▸ **Exercise aim**
Output the data below exactly.

▸ **Stored data**
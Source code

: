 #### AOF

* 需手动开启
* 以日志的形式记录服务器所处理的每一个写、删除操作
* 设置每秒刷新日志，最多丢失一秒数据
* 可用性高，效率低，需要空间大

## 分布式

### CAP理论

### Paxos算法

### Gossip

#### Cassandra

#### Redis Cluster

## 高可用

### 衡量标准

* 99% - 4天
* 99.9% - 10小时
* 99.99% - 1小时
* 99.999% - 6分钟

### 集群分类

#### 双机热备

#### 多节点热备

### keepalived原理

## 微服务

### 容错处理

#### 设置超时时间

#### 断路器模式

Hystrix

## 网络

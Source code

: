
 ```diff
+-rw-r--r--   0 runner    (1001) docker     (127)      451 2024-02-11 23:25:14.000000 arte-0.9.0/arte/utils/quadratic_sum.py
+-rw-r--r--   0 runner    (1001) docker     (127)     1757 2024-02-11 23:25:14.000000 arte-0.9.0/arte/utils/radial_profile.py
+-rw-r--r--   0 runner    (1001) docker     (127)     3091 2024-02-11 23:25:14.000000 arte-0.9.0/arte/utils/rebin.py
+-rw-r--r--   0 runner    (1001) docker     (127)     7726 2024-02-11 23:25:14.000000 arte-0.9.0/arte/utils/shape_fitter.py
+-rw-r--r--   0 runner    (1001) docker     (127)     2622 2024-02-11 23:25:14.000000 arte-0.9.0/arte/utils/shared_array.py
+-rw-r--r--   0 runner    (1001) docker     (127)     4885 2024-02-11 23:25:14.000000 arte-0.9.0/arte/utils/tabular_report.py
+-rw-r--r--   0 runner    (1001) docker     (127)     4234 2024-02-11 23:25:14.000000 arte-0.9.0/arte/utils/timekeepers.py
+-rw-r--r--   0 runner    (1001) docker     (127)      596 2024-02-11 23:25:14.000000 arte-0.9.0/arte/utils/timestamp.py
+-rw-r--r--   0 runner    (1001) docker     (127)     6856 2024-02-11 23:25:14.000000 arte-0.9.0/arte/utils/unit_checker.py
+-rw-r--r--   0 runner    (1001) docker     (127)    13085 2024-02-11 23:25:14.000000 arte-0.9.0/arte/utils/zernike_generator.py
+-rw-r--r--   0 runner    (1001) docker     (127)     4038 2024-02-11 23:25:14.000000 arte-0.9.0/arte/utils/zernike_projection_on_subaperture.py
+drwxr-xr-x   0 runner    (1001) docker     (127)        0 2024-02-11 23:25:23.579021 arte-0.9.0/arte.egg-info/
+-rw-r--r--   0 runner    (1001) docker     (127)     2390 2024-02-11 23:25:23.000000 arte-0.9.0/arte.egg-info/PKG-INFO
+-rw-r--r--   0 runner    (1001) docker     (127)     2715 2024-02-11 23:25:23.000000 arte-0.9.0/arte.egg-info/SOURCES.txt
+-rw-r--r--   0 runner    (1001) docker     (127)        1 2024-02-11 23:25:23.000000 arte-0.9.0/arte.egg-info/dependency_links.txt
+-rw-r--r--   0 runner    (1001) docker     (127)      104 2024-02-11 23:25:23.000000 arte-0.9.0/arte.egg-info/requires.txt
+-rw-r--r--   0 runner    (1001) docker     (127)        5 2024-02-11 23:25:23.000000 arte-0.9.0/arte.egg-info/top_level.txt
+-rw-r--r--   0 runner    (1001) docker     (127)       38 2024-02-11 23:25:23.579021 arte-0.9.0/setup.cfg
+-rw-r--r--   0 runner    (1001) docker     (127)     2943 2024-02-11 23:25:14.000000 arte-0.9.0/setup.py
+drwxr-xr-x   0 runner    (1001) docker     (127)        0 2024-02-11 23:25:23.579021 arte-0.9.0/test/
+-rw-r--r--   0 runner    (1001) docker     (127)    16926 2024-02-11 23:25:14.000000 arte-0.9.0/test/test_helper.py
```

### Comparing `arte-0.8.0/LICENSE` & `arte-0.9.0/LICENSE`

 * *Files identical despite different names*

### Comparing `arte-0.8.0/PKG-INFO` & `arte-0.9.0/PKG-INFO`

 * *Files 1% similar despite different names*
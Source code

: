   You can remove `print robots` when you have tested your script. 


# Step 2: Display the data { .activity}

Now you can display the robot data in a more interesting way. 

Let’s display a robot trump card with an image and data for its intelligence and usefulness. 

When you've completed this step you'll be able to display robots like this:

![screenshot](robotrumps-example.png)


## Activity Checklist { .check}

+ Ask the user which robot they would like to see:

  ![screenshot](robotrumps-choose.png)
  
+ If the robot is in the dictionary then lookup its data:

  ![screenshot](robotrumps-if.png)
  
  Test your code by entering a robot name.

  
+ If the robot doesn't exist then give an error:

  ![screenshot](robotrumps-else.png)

▸ **Result for this task**
Source code

: #### AOF

* 需手动开启
* 以日志的形式记录服务器所处理的每一个写、删除操作
* 设置每秒刷新日志，最多丢失一秒数据
* 可用性高，效率低，需要空间大

## 分布式

### CAP理论

### Paxos算法

### Gossip

#### Cassandra

#### Redis Cluster

## 高可用

### 衡量标准

* 99% - 4天
* 99.9% - 10小时
* 99.99% - 1小时
* 99.999% - 6分钟

### 集群分类

#### 双机热备

#### 多节点热备

### keepalived原理

## 微服务

### 容错处理

#### 设置超时时间

#### 断路器模式

Hystrix

## 网络

Source code

:
 ```diff
+-rw-r--r--   0 runner    (1001) docker     (127)      451 2024-02-11 23:25:14.000000 arte-0.9.0/arte/utils/quadratic_sum.py
+-rw-r--r--   0 runner    (1001) docker     (127)     1757 2024-02-11 23:25:14.000000 arte-0.9.0/arte/utils/radial_profile.py
+-rw-r--r--   0 runner    (1001) docker     (127)     3091 2024-02-11 23:25:14.000000 arte-0.9.0/arte/utils/rebin.py
+-rw-r--r--   0 runner    (1001) docker     (127)     7726 2024-02-11 23:25:14.000000 arte-0.9.0/arte/utils/shape_fitter.py
+-rw-r--r--   0 runner    (1001) docker     (127)     2622 2024-02-11 23:25:14.000000 arte-0.9.0/arte/utils/shared_array.py
+-rw-r--r--   0 runner    (1001) docker     (127)     4885 2024-02-11 23:25:14.000000 arte-0.9.0/arte/utils/tabular_report.py
+-rw-r--r--   0 runner    (1001) docker     (127)     4234 2024-02-11 23:25:14.000000 arte-0.9.0/arte/utils/timekeepers.py
+-rw-r--r--   0 runner    (1001) docker     (127)      596 2024-02-11 23:25:14.000000 arte-0.9.0/arte/utils/timestamp.py
+-rw-r--r--   0 runner    (1001) docker     (127)     6856 2024-02-11 23:25:14.000000 arte-0.9.0/arte/utils/unit_checker.py
+-rw-r--r--   0 runner    (1001) docker     (127)    13085 2024-02-11 23:25:14.000000 arte-0.9.0/arte/utils/zernike_generator.py
+-rw-r--r--   0 runner    (1001) docker     (127)     4038 2024-02-11 23:25:14.000000 arte-0.9.0/arte/utils/zernike_projection_on_subaperture.py
+drwxr-xr-x   0 runner    (1001) docker     (127)        0 2024-02-11 23:25:23.579021 arte-0.9.0/arte.egg-info/
+-rw-r--r--   0 runner    (1001) docker     (127)     2390 2024-02-11 23:25:23.000000 arte-0.9.0/arte.egg-info/PKG-INFO
+-rw-r--r--   0 runner    (1001) docker     (127)     2715 2024-02-11 23:25:23.000000 arte-0.9.0/arte.egg-info/SOURCES.txt
+-rw-r--r--   0 runner    (1001) docker     (127)        1 2024-02-11 23:25:23.000000 arte-0.9.0/arte.egg-info/dependency_links.txt
+-rw-r--r--   0 runner    (1001) docker     (127)      104 2024-02-11 23:25:23.000000 arte-0.9.0/arte.egg-info/requires.txt
+-rw-r--r--   0 runner    (1001) docker     (127)        5 2024-02-11 23:25:23.000000 arte-0.9.0/arte.egg-info/top_level.txt
+-rw-r--r--   0 runner    (1001) docker     (127)       38 2024-02-11 23:25:23.579021 arte-0.9.0/setup.cfg
+-rw-r--r--   0 runner    (1001) docker     (127)     2943 2024-02-11 23:25:14.000000 arte-0.9.0/setup.py
+drwxr-xr-x   0 runner    (1001) docker     (127)        0 2024-02-11 23:25:23.579021 arte-0.9.0/test/
+-rw-r--r--   0 runner    (1001) docker     (127)    16926 2024-02-11 23:25:14.000000 arte-0.9.0/test/test_helper.py
```

### Comparing `arte-0.8.0/LICENSE` & `arte-0.9.0/LICENSE`

 * *Files identical despite different names*

### Comparing `arte-0.8.0/PKG-INFO` & `arte-0.9.0/PKG-INFO`

 * *Files 1% similar despite different names*
Source code

:   You can remove `print robots` when you have tested your script. 


# Step 2: Display the data { .activity}

Now you can display the robot data in a more interesting way. 

Let’s display a robot trump card with an image and data for its intelligence and usefulness. 

When you've completed this step you'll be able to display robots like this:

![screenshot](robotrumps-example.png)


## Activity Checklist { .check}

+ Ask the user which robot they would like to see:

  ![screenshot](robotrumps-choose.png)
  
+ If the robot is in the dictionary then lookup its data:

  ![screenshot](robotrumps-if.png)
  
  Test your code by entering a robot name.

  
+ If the robot doesn't exist then give an error:

  ![screenshot](robotrumps-else.png)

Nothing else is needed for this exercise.